Where does the string "different" occur in the records? Copy each line that holds it.

- Extracted material -
==*==

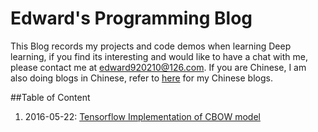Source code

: # Edward's Programming Blog

This Blog records my projects and code demos when learning Deep learning, if you find its interesting and would like to have a 
chat with me, please contact me at edward920210@126.com. If you are Chinese, I am also doing blogs in Chinese, refer to 
[here](https://www.cnblogs.com/edwardbi/) for my Chinese blogs. 

##Table of Content

1. 2016-05-22: [Tensorflow Implementation of CBOW model](https://github.com/edwardbi/blog/blob/master/2016-05/CBOW.md)
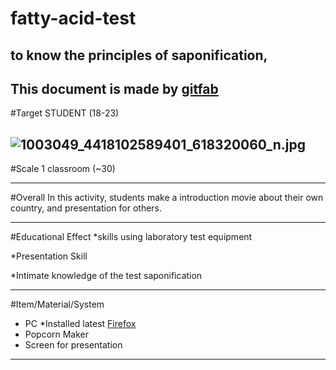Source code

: # fatty-acid-test
##  to know the principles of saponification,
This document is made by [gitfab](http://gitfab.org)
---
#Target
STUDENT (18-23)



![1003049_4418102589401_618320060_n.jpg](https://raw.github.com/dedezainalarifin/fatty-acid-test/master/gitfab/resources/1003049_4418102589401_618320060_n.jpg)
---
#Scale
1 classroom (~30)

---
#Overall
In this activity, students make a introduction movie about their own country, and presentation for others.


---
#Educational Effect
*skills using laboratory test equipment

*Presentation Skill

*Intimate knowledge of the test saponification

---
#Item/Material/System
* PC *Installed latest [Firefox](http://www.mozilla.org/en-US/firefox/)
* Popcorn Maker
* Screen for presentation
---
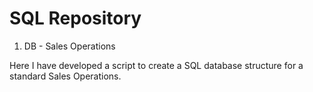 # SQL Repository

1. DB - Sales Operations

Here I have developed a script to create a SQL database structure for a standard Sales Operations.
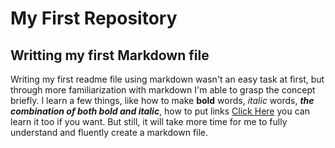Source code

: # My First Repository
## Writting my first Markdown file
Writing my first readme file using markdown wasn't an easy task at first, but through more familiarization with markdown I'm able to grasp the concept briefly. I learn a few things, like how to make **bold** words, *italic* words, ***the combination of both bold and italic***, how to put links [Click Here](https://docs.github.com/en/get-started/writing-on-github/getting-started-with-writing-and-formatting-on-github/basic-writing-and-formatting-syntax) you can learn it too if you want. But still, it will take more time for me to fully understand and fluently create a markdown file. 
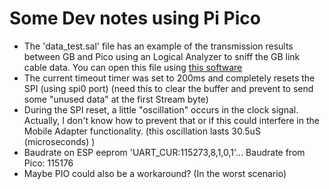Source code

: # Some Dev notes using Pi Pico

* The 'data_test.sal' file has an example of the transmission results between GB and Pico using an Logical Analyzer to sniff the GB link cable data. You can open this file using [this software](https://www.saleae.com/downloads/)
* The current timeout timer was set to 200ms and completely resets the SPI (using spi0 port) (need this to clear the buffer and prevent to send some "unused data" at the first Stream byte)
* During the SPI reset, a little "oscillation" occurs in the clock signal. Actually, I don't know how to prevent that or if this could interfere in the Mobile Adapter functionality. (this oscillation lasts 30.5uS (microseconds) )
* Baudrate on ESP eeprom 'UART_CUR:115273,8,1,0,1'... Baudrate from Pico: 115176
* Maybe PIO could also be a workaround? (In the worst scenario)

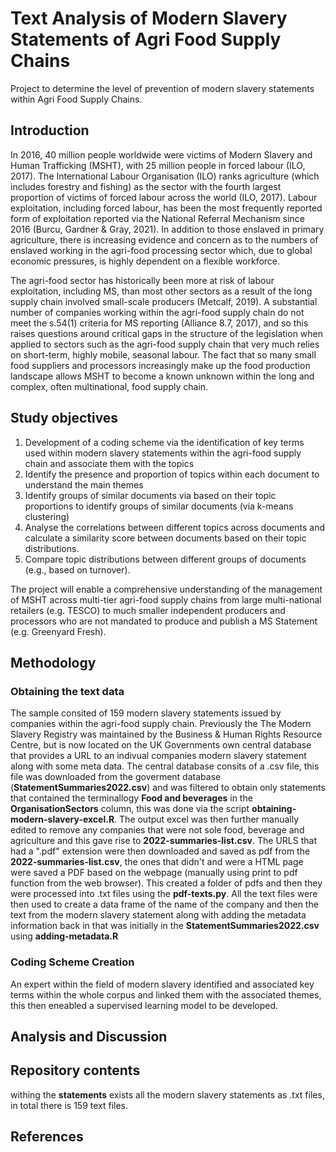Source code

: # Text Analysis of Modern Slavery Statements of Agri Food Supply Chains
Project to determine the level of prevention of modern slavery statements within Agri Food Supply Chains. 

## Introduction
In 2016, 40 million people worldwide were victims of Modern Slavery and Human Trafficking (MSHT), with 25 million people in forced labour (ILO, 2017). The International Labour Organisation (ILO) ranks agriculture (which includes forestry and fishing) as the sector with the fourth largest proportion of victims of forced labour across the world (ILO, 2017). Labour exploitation, including forced labour, has been the most frequently reported form of exploitation reported via the National Referral Mechanism since 2016 (Burcu, Gardner & Gray, 2021). In addition to those enslaved in primary agriculture, there is increasing evidence and concern as to the numbers of enslaved working in the agri-food processing sector which, due to global economic pressures, is highly dependent on a flexible workforce.

The agri-food sector has historically been more at risk of labour exploitation, including MS, than most other sectors as a result of the long supply chain involved small-scale producers (Metcalf, 2019). A substantial number of companies working within the agri-food supply chain do not meet the s.54(1) criteria for MS reporting (Alliance 8.7, 2017), and so this raises questions around critical gaps in the structure of the legislation when applied to sectors such as the agri-food supply chain that very much relies on short-term, highly mobile, seasonal labour. The fact that so many small food suppliers and processors increasingly make up the food production landscape allows MSHT to become a known unknown within the long and complex, often multinational, food supply chain.

## Study objectives 
1) Development of a coding scheme via the identification of key terms used within modern slavery statements within the agri-food supply chain and associate them with the topics 
2) Identify the presence and proportion of topics within each document to understand the main themes
3) Identify groups of similar documents via based on their topic proportions to identify groups of similar documents (via k-means clustering)
4) Analyse the correlations between different topics across documents and calculate a similarity score between documents based on their topic distributions.
5) Compare topic distributions between different groups of documents (e.g., based on turnover).

The project will enable a comprehensive understanding of the management of MSHT across multi-tier agri-food supply chains from large multi-national retailers (e.g. TESCO) to much smaller independent producers and processors who are not mandated to produce and publish a MS Statement (e.g. Greenyard Fresh). 

## Methodology
### Obtaining the text data
The sample consited of 159 modern slavery statements issued by companies within the agri-food supply chain. Previously the The Modern Slavery Registry was maintained by the Business & Human Rights Resource Centre, but is now located on the UK Governments own central database that provides a URL to an indivual companies modern slavery statement along with some meta data. The central database consits of a .csv file, this file was downloaded from the goverment database (**StatementSummaries2022.csv**) and was filtered to obtain only statements that contained the terminallogy **Food and beverages** in the **OrganisationSectors** column, this was done via the script **obtaining-modern-slavery-excel.R**. The output excel was then further manually edited to remove any companies that were not sole food, beverage and agriculture and this gave rise to **2022-summaries-list.csv**. The URLS that had a ".pdf" extension were then downloaded and saved as pdf from the **2022-summaries-list.csv**, the ones that didn't and were a HTML page were saved a PDF based on the webpage (manually using print to pdf function from the web browser). This created a folder of pdfs and then they were processed into .txt files using the **pdf-texts.py**. All the text files were then used to create a data frame of the name of the company and then the text from the modern slavery statement along with adding the metadata information back in that was initially in the **StatementSummaries2022.csv** using **adding-metadata.R** 

### Coding Scheme Creation
An expert within the field of modern slavery identified and associated key terms within the whole corpus and linked them with the associated themes, this then eneabled a supervised learning model to be developed. 

###

## Analysis and Discussion

## Repository contents
withing the **statements** exists all the modern slavery statements as .txt files, in total there is 159 text files. 

## References



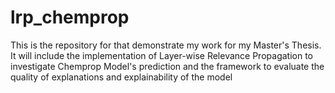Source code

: # lrp_chemprop
This is the repository for that demonstrate my work for my Master's Thesis. It will include the implementation of Layer-wise Relevance Propagation to investigate Chemprop Model's prediction and the framework to evaluate the quality of explanations and explainability of the model
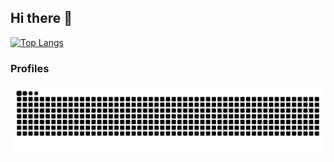 ## Hi there 👋

<!--
**yangdinghui/yangdinghui** is a ✨ _special_ ✨ repository because its `README.md` (this file) appears on your GitHub profile.

Here are some ideas to get you started:

- 🔭 I’m currently working on ...
- 🌱 I’m currently learning ...
- 👯 I’m looking to collaborate on ...
- 🤔 I’m looking for help with ...
- 💬 Ask me about ...
- 📫 How to reach me: ...
- 😄 Pronouns: ...
- ⚡ Fun fact: ...
-->
<!--
[![GitHub stats](https://github-readme-stats.vercel.app/api?username=yangdinghui)](https://github.com/anuraghazra/github-readme-stats)
-->

[![Top Langs](https://github-readme-stats.vercel.app/api/top-langs/?username=yangdinghui&layout=compact)](https://github.com/anuraghazra/github-readme-stats)

### Profiles
![Profiles](https://raw.githubusercontent.com/yangdinghui/yangdinghui/refs/heads/output/github-contribution-grid-snake.svg)
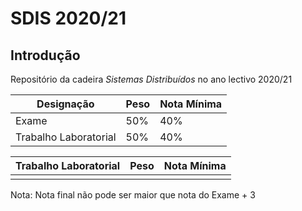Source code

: # SDIS 2020/21

## Introdução

Repositório da cadeira *Sistemas Distribuídos* no ano lectivo 2020/21

|Designação|Peso|Nota Mínima|
|-|-|-|
|Exame|50%|40%|
|Trabalho Laboratorial|50%|40%|

|Trabalho Laboratorial|Peso|Nota Mínima|
|-|-|-|
||||

Nota: Nota final não pode ser maior que nota do Exame + 3
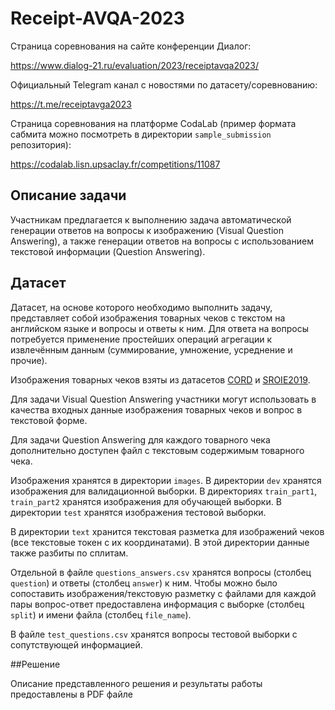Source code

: # Receipt-AVQA-2023

Страница соревнования на сайте конференции Диалог:

https://www.dialog-21.ru/evaluation/2023/receiptavqa2023/

Официальный Telegram канал с новостями по датасету/соревнованию:

https://t.me/receiptavga2023

Страница соревнования на платформе CodaLab (пример формата сабмита можно посмотреть в директории `sample_submission` репозитория):

https://codalab.lisn.upsaclay.fr/competitions/11087

## Описание задачи

Участникам предлагается к выполнению задача автоматической генерации ответов на вопросы к изображению (Visual Question Answering), а также генерации ответов на вопросы с использованием текстовой информации (Question Answering).
## Датасет 

Датасет, на основе которого необходимо выполнить задачу, представляет собой изображения товарных чеков с текстом на английском языке и вопросы и ответы к ним.  Для ответа на вопросы потребуется применение простейших операций агрегации к извлечённым данным (суммирование, умножение, усреднение и прочие).

Изображения товарных чеков взяты из датасетов [CORD](https://openreview.net/pdf?id=SJl3z659UH) и [SROIE2019](https://arxiv.org/pdf/2103.10213.pdf).

Для задачи Visual Question Answering участники могут использовать в качества входных данные изображения товарных чеков и вопрос в текстовой форме.

Для задачи Question Answering для каждого товарного чека дополнительно доступен файл с текстовым содержимым товарного чека. 

Изображения хранятся в директории `images`. В директории `dev` хранятся изображения для валидационной выборки. В директориях `train_part1`, `train_part2` хранятся изображения для обучающей выборки. В директории `test` хранятся изображения тестовой выборки.

В директории `text` хранится текстовая разметка для изображений чеков (все текстовые токен с их координатами). В этой директории данные также разбиты по сплитам.

Отдельной в файле `questions_answers.csv` хранятся вопросы (столбец `question`) и ответы (столбец `answer`) к ним. Чтобы можно было сопоставить изображения/текстовую разметку с файлами для каждой пары вопрос-ответ предоставлена информация с выборке (столбец `split`) и имени файла (столбец `file_name`).

В файле `test_questions.csv` хранятся вопросы тестовой выборки с сопутствующей информацией.

##Решение

Описание представленного решения и результаты работы предоставлены в PDF файле
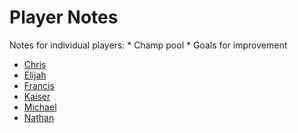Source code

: # Player Notes

Notes for individual players:
    * Champ pool
    * Goals for improvement

* [Chris](Chris)
* [Elijah](Elijah)
* [Francis](Francis)
* [Kaiser](Kaiser)
* [Michael](Michael)
* [Nathan](Nathan)
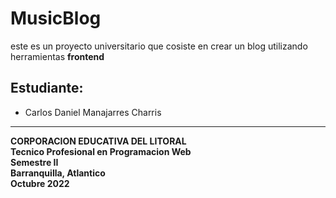 # <h1> MusicBlog

<p>este es un proyecto universitario que cosiste en crear un blog utilizando herramientas <strong>frontend</strong> </p>

## Estudiante:
- Carlos Daniel Manajarres Charris

------------

**CORPORACION EDUCATIVA DEL LITORAL  
Tecnico Profesional en Programacion Web  
Semestre II  
Barranquilla, Atlantico  
Octubre 2022**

==*==

- Reply -
4) Analyse the correlations between different topics across documents and calculate a similarity score between documents based on their topic distributions.
5) Compare topic distributions between different groups of documents (e.g., based on turnover).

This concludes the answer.